This work was presented as an invited talk at the 2020 APS Division of Plasma Physics meeting, and it appears in Physics of Plasmas in the "Special Collection: Papers from the 62nd Annual Meeting of the APS Division of Plasma Physics." The work is a product of a collaboration between Lawrence Livermore National Laboratory (LLNL), the Laboratory for Laser Energetics and the University of Alberta. The experiment was conducted at the Omega Laser Facility at the University of Rochester.

Will Farmer from LLNL served as the lead designer and first author of the paper, and George Swadling was the lead experimentalist and co-author. Additional co-authors include Mordy Rosen, Candace Harris, Marilyn Schneider, Mark Sherlock and Steven Ross from LLNL, Wojciech Rozmus and Colin Bruulsema from the University of Alberta and Dana H. Edgell and Joe Katz from the University of Rochester.

"We were unable to match the measured unabsorbed laser light and radiated X-ray flux, but the plasma conditions were insensitive to the energy discrepancy for these processes," Farmer said of the work. “This suggests that deficiencies in the modeling are not due to heat transport but some other piece of physics.”

This research was conducted in an effort to determine the source of the “drive-deficit,” a long-standing problem in ICF and HED modeling whereby capsule bang-times always seem to occur later than in simulations and the amount of X-ray flux in a hohlraum is over-predicted by simulation.

Previously, it had been proposed that using a restrictive heat flux model could eliminate part of the drive-deficit. The gold sphere results do not support this approach and suggest that the problem is elsewhere. Solving the drive-deficit issue is an important step toward developing a predictive model of ICF and HED experiments.

Farmer compared energy balance in a hohlraum to cooking a cake in an oven. “You’ve put your cake in the oven,” he said. “And you want to know when you have to take it out. In order to know, you need to understand how much energy you’re putting into the oven, how much energy is reflected by the walls and how much energy is lost via conduction out of the walls, so that your estimate of the oven temperature is correct.”

Farmer said that for whatever reason, the oven is cooler than we think it should be and the cake always seems to take longer to cook than we think it should, and this work is trying to figure out why the oven is "leakier" than expected. “We’ve determined that heat transport, at least for directly driven gold spheres. No one wants a runny cake,” he explained.

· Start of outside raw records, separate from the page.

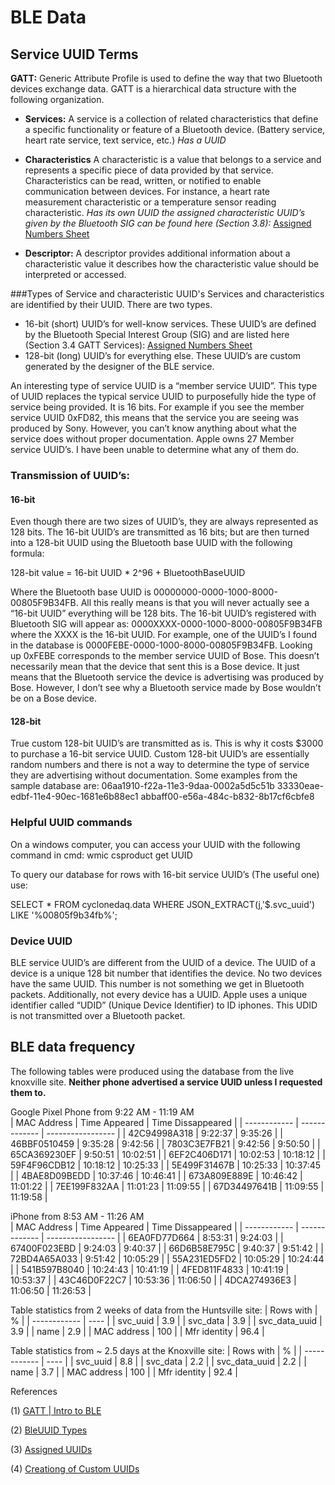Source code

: # BLE Data

## Service UUID Terms

**GATT:** Generic Attribute Profile is used to define the way that two Bluetooth devices exchange data. GATT is a hierarchical data structure with the following organization.

- **Services:** A service is a collection of related characteristics that define a specific functionality or feature of a Bluetooth device. (Battery service, heart rate service, text service, etc.) _Has a UUID_
- **Characteristics** A characteristic is a value that belongs to a service and represents a specific piece of data provided by that service. Characteristics can be read, written, or notified to enable communication between devices. For instance, a heart rate measurement characteristic or a temperature sensor reading characteristic. _Has its own UUID the assigned characteristic UUID’s given by the Bluetooth SIG can be found here (Section 3.8):_ [Assigned Numbers Sheet](https://btprodspecificationrefs.blob.core.windows.net/assigned-numbers/Assigned%20Number%20Types/Assigned_Numbers.pdf)  

- **Descriptor:** A descriptor provides additional information about a characteristic value it describes how the characteristic value should be interpreted or accessed. 

###Types of Service and characteristic UUID's
Services and characteristics are identified by their UUID. There are two types.

- 16-bit (short) UUID’s for well-know services. These UUID’s are defined by the   Bluetooth Special Interest Group (SIG) and are listed here (Section 3.4 GATT Services): [Assigned Numbers Sheet](https://btprodspecificationrefs.blob.core.windows.net/assigned-numbers/Assigned%20Number%20Types/Assigned_Numbers.pdf)
- 128-bit (long) UUID’s for everything else. These UUID’s are custom generated by the designer of the BLE service.

An interesting type of service UUID is a “member service UUID”. This type of UUID replaces the typical service UUID to purposefully hide the type of service being provided. It is 16 bits. For example if you see the member service UUID 0xFD82, this means that the service you are seeing was produced by Sony. However, you can’t know anything about what the service does without proper documentation. Apple owns 27 Member service UUID’s. I have been unable to determine what any of them do. 

### Transmission of UUID’s:

#### 16-bit

Even though there are two sizes of UUID’s, they are always represented as 128 bits. The 16-bit UUID’s are transmitted as 16 bits; but are then turned into a 128-bit UUID using the Bluetooth base UUID with the following formula:

128-bit value = 16-bit UUID * 2^96 + BluetoothBaseUUID

Where the Bluetooth base UUID is 00000000-0000-1000-8000-00805F9B34FB. All this really means is that you will never actually see a “16-bit UUID” everything will be 128 bits. The 16-bit UUID’s registered with Bluetooth SIG will appear as: 0000XXXX-0000-1000-8000-00805F9B34FB where the XXXX is the 16-bit UUID. For example, one of the UUID’s I found in the database is 0000FEBE-0000-1000-8000-00805F9B34FB. Looking up 0xFEBE corresponds to the member service UUID of Bose. This doesn’t necessarily mean that the device that sent this is a Bose device. It just means that the Bluetooth service the device is advertising was produced by Bose. However, I don’t see why a Bluetooth service made by Bose wouldn’t be on a Bose device.

#### 128-bit

True custom 128-bit UUID’s are transmitted as is. This is why it costs $3000 to purchase a 16-bit service UUID. Custom 128-bit UUID’s are essentially random numbers and there is not a way to determine the type of service they are advertising without documentation. Some examples from the sample database are: 
06aa1910-f22a-11e3-9daa-0002a5d5c51b
33330eae-edbf-11e4-90ec-1681e6b88ec1
abbaff00-e56a-484c-b832-8b17cf6cbfe8

### Helpful UUID commands

On a windows computer, you can access your UUID with the following command in cmd:
wmic csproduct get UUID 

To query our database for rows with 16-bit service UUID’s (The useful one) use:

SELECT * FROM cyclonedaq.data
WHERE JSON_EXTRACT(j,'$.svc_uuid') LIKE '%00805f9b34fb%';


### Device UUID

BLE service UUID’s are different from the UUID of a device. The UUID of a device is a unique 128 bit number that identifies the device. No two devices have the same UUID. This number is not something we get in Bluetooth packets. Additionally, not every device has a UUID. Apple uses a unique identifier called “UDID” (Unique Device Identifier) to ID iphones. This UDID is not transmitted over a Bluetooth packet.

## BLE data frequency

The following tables were produced using the database from the live knoxville site. **Neither phone advertised a service UUID unless I requested them to.**

Google Pixel Phone from 9:22 AM - 11:19 AM  
| MAC Address  | Time Appeared | Time Dissappeared | 
| ------------ | ------------- | ----------------- | 
| 42C94998A318 |   9:22:37     |     9:35:26       |
| 46BBF0510459 |   9:35:28     |     9:42:56       | 
| 7803C3E7FB21 |   9:42:56     |     9:50:50       | 
| 65CA369230EF |   9:50:51     |     10:02:51      | 
| 6EF2C406D171 |   10:02:53    |     10:18:12      | 
| 59F4F96CDB12 |   10:18:12    |     10:25:33      | 
| 5E499F31467B |   10:25:33    |     10:37:45      | 
| 4BAE8D09BEDD |   10:37:46    |     10:46:41      | 
| 673A809E889E |   10:46:42    |     11:01:22      | 
| 7EE199F832AA |   11:01:23    |     11:09:55      | 
| 67D34497641B |   11:09:55    |     11:19:58      | 

iPhone from 8:53 AM - 11:26 AM  
| MAC Address  | Time Appeared | Time Dissappeared | 
| ------------ | ------------- | ----------------- | 
| 6EA0FD77D664 |   8:53:31     |     9:24:03       | 
| 67400F023EBD |   9:24:03     |     9:40:37       |
| 66D6B58E795C |   9:40:37     |     9:51:42       | 
| 72BD4A65A033 |   9:51:42     |     10:05:29      | 
| 55A231ED5FD2 |   10:05:29    |     10:24:44      | 
| 541B597B8040 |   10:24:43    |     10:41:19      | 
| 4FED811F4833 |   10:41:19    |     10:53:37      | 
| 43C46D0F22C7 |   10:53:36    |     11:06:50      | 
| 4DCA274936E3 |   11:06:50    |     11:26:53      |

Table statistics from 2 weeks of data from the Huntsville site:
|   Rows with   |  %   |
| ------------  | ---- |
| svc_uuid      | 3.9  |
| svc_data      | 3.9  |
| svc_data_uuid | 3.9  |
| name          | 2.9  |
| MAC address   | 100  |
| Mfr identity  | 96.4 |

Table statistics from ~ 2.5 days at the Knoxville site:
|   Rows with   |  %   |
| ------------  | ---- |
| svc_uuid      | 8.8  |
| svc_data      | 2.2  |
| svc_data_uuid | 2.2  |
| name          | 3.7  |
| MAC address   | 100  |
| Mfr identity  | 92.4 |

References

(1) [GATT | Intro to BLE](https://learn.adafruit.com/introduction-to-bluetooth-low-energy/gatt)

(2) [BleUUID Types](https://docs.particle.io/reference/device-os/api/bluetooth-le-ble/bleuuid/#type-)

(3) [Assigned UUIDs](https://btprodspecificationrefs.blob.core.windows.net/assigned-numbers/Assigned%20Number%20Types/Assigned_Numbers.pdf)

(4) [Creationg of Custom UUIDs](https://novelbits.io/uuid-for-custom-services-and-characteristics/)
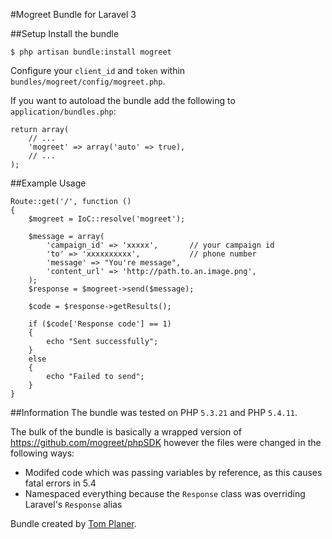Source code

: #Mogreet Bundle for Laravel 3

##Setup
Install the bundle

    $ php artisan bundle:install mogreet

Configure your `client_id` and `token` within `bundles/mogreet/config/mogreet.php`.

If you want to autoload the bundle add the following to `application/bundles.php`:

    return array(
        // ...
        'mogreet' => array('auto' => true),
        // ...
    );

##Example Usage

    Route::get('/', function ()
    {
        $mogreet = IoC::resolve('mogreet');

        $message = array(
            'campaign_id' => 'xxxxx',       // your campaign id
            'to' => 'xxxxxxxxxx',           // phone number
            'message' => "You're message",
            'content_url' => 'http://path.to.an.image.png',
        );
        $response = $mogreet->send($message);

        $code = $response->getResults();

        if ($code['Response code'] == 1)
        {
            echo "Sent successfully";
        }
        else
        {
            echo "Failed to send";
        }
    }

##Information
The bundle was tested on PHP `5.3.21` and PHP `5.4.11`.

The bulk of the bundle is basically a wrapped version of https://github.com/mogreet/phpSDK however the files were changed in the following ways:
* Modifed code which was passing variables by reference, as this causes fatal errors in 5.4
* Namespaced everything because the `Response` class was overriding Laravel's `Response` alias

Bundle created by [Tom Planer](https://github.com/tplaner).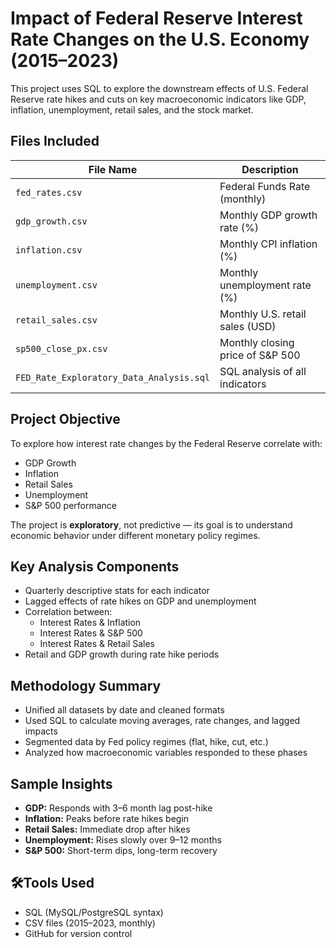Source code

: # Impact of Federal Reserve Interest Rate Changes on the U.S. Economy (2015–2023)

This project uses SQL to explore the downstream effects of U.S. Federal Reserve rate hikes and cuts on key macroeconomic indicators like GDP, inflation, unemployment, retail sales, and the stock market.

## Files Included

| File Name                          | Description                                 |
|-----------------------------------|---------------------------------------------|
| `fed_rates.csv`                   | Federal Funds Rate (monthly)                |
| `gdp_growth.csv`                  | Monthly GDP growth rate (%)                 |
| `inflation.csv`                   | Monthly CPI inflation (%)                   |
| `unemployment.csv`                | Monthly unemployment rate (%)               |
| `retail_sales.csv`                | Monthly U.S. retail sales (USD)             |
| `sp500_close_px.csv`             | Monthly closing price of S&P 500            |
| `FED_Rate_Exploratory_Data_Analysis.sql` | SQL analysis of all indicators     |

## Project Objective

To explore how interest rate changes by the Federal Reserve correlate with:

- GDP Growth
- Inflation
- Retail Sales
- Unemployment
- S&P 500 performance

The project is **exploratory**, not predictive — its goal is to understand economic behavior under different monetary policy regimes.

## Key Analysis Components

- Quarterly descriptive stats for each indicator
- Lagged effects of rate hikes on GDP and unemployment
- Correlation between:
  - Interest Rates & Inflation
  - Interest Rates & S&P 500
  - Interest Rates & Retail Sales
- Retail and GDP growth during rate hike periods

## Methodology Summary

- Unified all datasets by date and cleaned formats
- Used SQL to calculate moving averages, rate changes, and lagged impacts
- Segmented data by Fed policy regimes (flat, hike, cut, etc.)
- Analyzed how macroeconomic variables responded to these phases

## Sample Insights

- **GDP:** Responds with 3–6 month lag post-hike
- **Inflation:** Peaks before rate hikes begin
- **Retail Sales:** Immediate drop after hikes
- **Unemployment:** Rises slowly over 9–12 months
- **S&P 500:** Short-term dips, long-term recovery

## 🛠Tools Used

- SQL (MySQL/PostgreSQL syntax)
- CSV files (2015–2023, monthly)
- GitHub for version control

Farmer said the work sits at the heart of the stockpile stewardship mission for the Lab, because it is attempting to develop predictive tools that can be applied throughout the HED and ICF communities. “I think that if we can understand the drive-deficit, it will have profound implications for many different active areas of research at the Laboratory,” he said.

Farmer said that since the team has concluded that the problem is not heat transport, the next step is to examine other possible physical mechanisms. First, they want to examine whether they can match both the plasma conditions and the laser coupling using the best laser plasma interaction codes for low Z, beryllium spheres where little energy is partitioned into X-rays. Then the team will take what is learned and apply it to gold spheres to see if there is a self-consistent story for both laser coupling and heat transport, with any further discrepancy likely attributable to deficiencies in the modeling of atomic physics processes.

Second, the team has put in a proposal to do mid-Z spheres, where radiation has a moderate impact on the energy balance. There, the researchers can test if the discrepancy in simulated energy balance is due to the atomic physics predictions of X-ray opacities and emissivities.

Farmer said LLNL has built a strong collaboration with Rozmus and his graduate student Bruulsema who were instrumental in analyzing the data for the work. Two publications have come out of this project so far and a third is being written. Additional publications are expected as work continues.